Too Much Too Fast

The power of a new idea can take you and your business to new levels. It seems that as soon as an idea sparks, it sets a fire of momentum through out your business to not only inspire people but to make your business seem innovative. It’s great, but it can lead to a potential crash that can shake you and your business to its foundation. Don't Panic! It is not as doom and gloom as you may think. I have fallen prey to the excitement of a new idea and pushed to far. Too often we push so hard on an idea that we forget the perspective we need to have in order to make accurate and informed decisions. Essentially, you do not want to be making business decisions with new idea goggles.


Make Sure To Dream Big

I thought you said not to go too far?


Dreaming big has nothing to do with going too far. I often encourage my clients to go further what they think is possible, hell, sometimes I force them to go beyond when they do not even realize it. Dreaming big can inspire you to discover new features, ways to expand your audience, ways to satisfy your current audience, and even ways to generate more profit. Dreaming is good, but there needs to be some bounds on your dreaming. When first conceptualizing your idea, you need to let the creative juices flow. However, set a time limit on that dreaming. I usually limit my clients between one to three days depending on the size of the idea and project. This allows them the ability to get all that excitement down on paper so that they can have a reference for moving forward.
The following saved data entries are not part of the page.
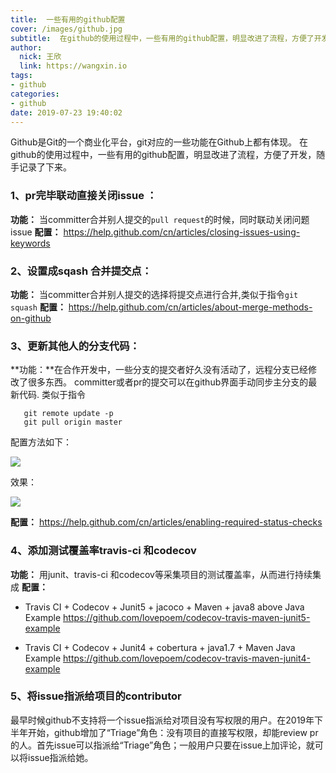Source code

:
 ```yaml
---
title:  一些有用的github配置
cover: /images/github.jpg
subtitle:  在github的使用过程中，一些有用的github配置，明显改进了流程，方便了开发，随手记录了下来
author: 
  nick: 王欣
  link: https://wangxin.io
tags: 
- github
categories: 
- github
date: 2019-07-23 19:40:02
---
```


Github是Git的一个商业化平台，git对应的一些功能在Github上都有体现。 在github的使用过程中，一些有用的github配置，明显改进了流程，方便了开发，随手记录了下来。

###  1、pr完毕联动直接关闭issue ：
**功能：** 当committer合并别人提交的`pull request`的时候，同时联动关闭问题issue
**配置：** https://help.github.com/cn/articles/closing-issues-using-keywords

### 2、设置成sqash 合并提交点：
**功能：** 当committer合并别人提交的选择将提交点进行合并,类似于指令`git squash`
**配置：** https://help.github.com/cn/articles/about-merge-methods-on-github

### 3、更新其他人的分支代码：
**功能：**在合作开发中，一些分支的提交者好久没有活动了，远程分支已经修改了很多东西。 committer或者pr的提交可以在github界面手动同步主分支的最新代码.
类似于指令

```
   git remote update -p
   git pull origin master 
```
配置方法如下：

![](/images/enforce-update.png)

效果： 

![](/images/update-branch.png)

**配置：** https://help.github.com/cn/articles/enabling-required-status-checks

### 4、添加测试覆盖率travis-ci 和codecov
**功能：** 用junit、travis-ci 和codecov等采集项目的测试覆盖率，从而进行持续集成
**配置：** 

* Travis CI + Codecov + Junit5 + jacoco + Maven + java8 above Java Example
https://github.com/lovepoem/codecov-travis-maven-junit5-example

* Travis CI + Codecov + Junit4 + cobertura + java1.7 + Maven Java Example
https://github.com/lovepoem/codecov-travis-maven-junit4-example

### 5、将issue指派给项目的contributor

最早时候github不支持将一个issue指派给对项目没有写权限的用户。在2019年下半年开始，github增加了“Triage”角色：没有项目的直接写权限，却能review pr的人。首先issue可以指派给“Triage”角色；一般用户只要在issue上加评论，就可以将issue指派给她。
After dreaming big you need to do a reality check on what ideas you came up with during your dreaming big session. I advise my clients to start working backwards from their big picture ideas. You need to get to the foundation of the product in order to know where to start building. I like to challenge clients by asking them every step of the way if that feature requires something else to happen first; If they answer yes, they haven’t found their foundation yet. Take for example: lets say you want a feature that your users should be able to make a social media post, in order for a user to make a post they actually need to be a registered user. Thus, you have to step backwards more and highlight the user registering as a starting point. One might find that process to be very cumbersome, but it often yields multiple paths of execution for your idea as well as helping you establish a realistic perspective.


So, dream big, but limit your self so that you can actually execute on your idea rather than constantly dreaming and never getting anywhere.


Feature Shock

One of the biggest problems I often see is that after the dreaming phase most clients do not do any feature trimming. It may seem important to give your product as many features as possible in order to achieve more and capture more of the your audience. However, this is exactly what causes feature shock. Feature shock is essentially that moment when a new user comes to your product and they are immediately turned off by the fact that there is too much to learn or their is too much that can be done. Your audience has to be able to quickly adopt your product or at least be already familiar with the product that you are offering. If you start your product with all the features you dreamed about, you will not only feature shock your audience, but also you limit your room for expansion and improvement. Most audiences have an appreciation for small changes and updates as it shows the product is ever adapting to the needs of the audience. A stagnated, feature bloated product can essentially set you up for failure before you even get started.


So how do you prevent feature shock? Well, that answer can encompass many touch points, but there is a very simple starting point to prevent feature shock. You need to ask yourself one thing, what is the one thing that I want my audience to be able to do if they could do nothing else in my product? That answer will give you your MVP (most viable product). A MVP is essentially the core that makes your product valuable to your audience. You want to use your MVP to introduce your audience to your product. This allows your audience to not only to become aquatinted with your product at an introductory level, but to also allow you to receive feed back before you invest too much time into features that may not be desired by your audience. In short, build the starting point and let your dreams and your audience needs fuel the changes and updates to your product.

Lessons Learned

The big picture here is not to hinder your creativity and dreaming, but to structure it so that you can have an impact on your product. Dreaming big is essential to giving you guidance and an end goal for your product, just do not get too lost in it. Take the time and steps necessary to prevent feature shock, you do not want to intimidate your audience with your product before it has a chance to succeed. Either way, as long as you stay aware of your product and realistic limitations and outcomes you will hardly ever suffer from doing too much too fast.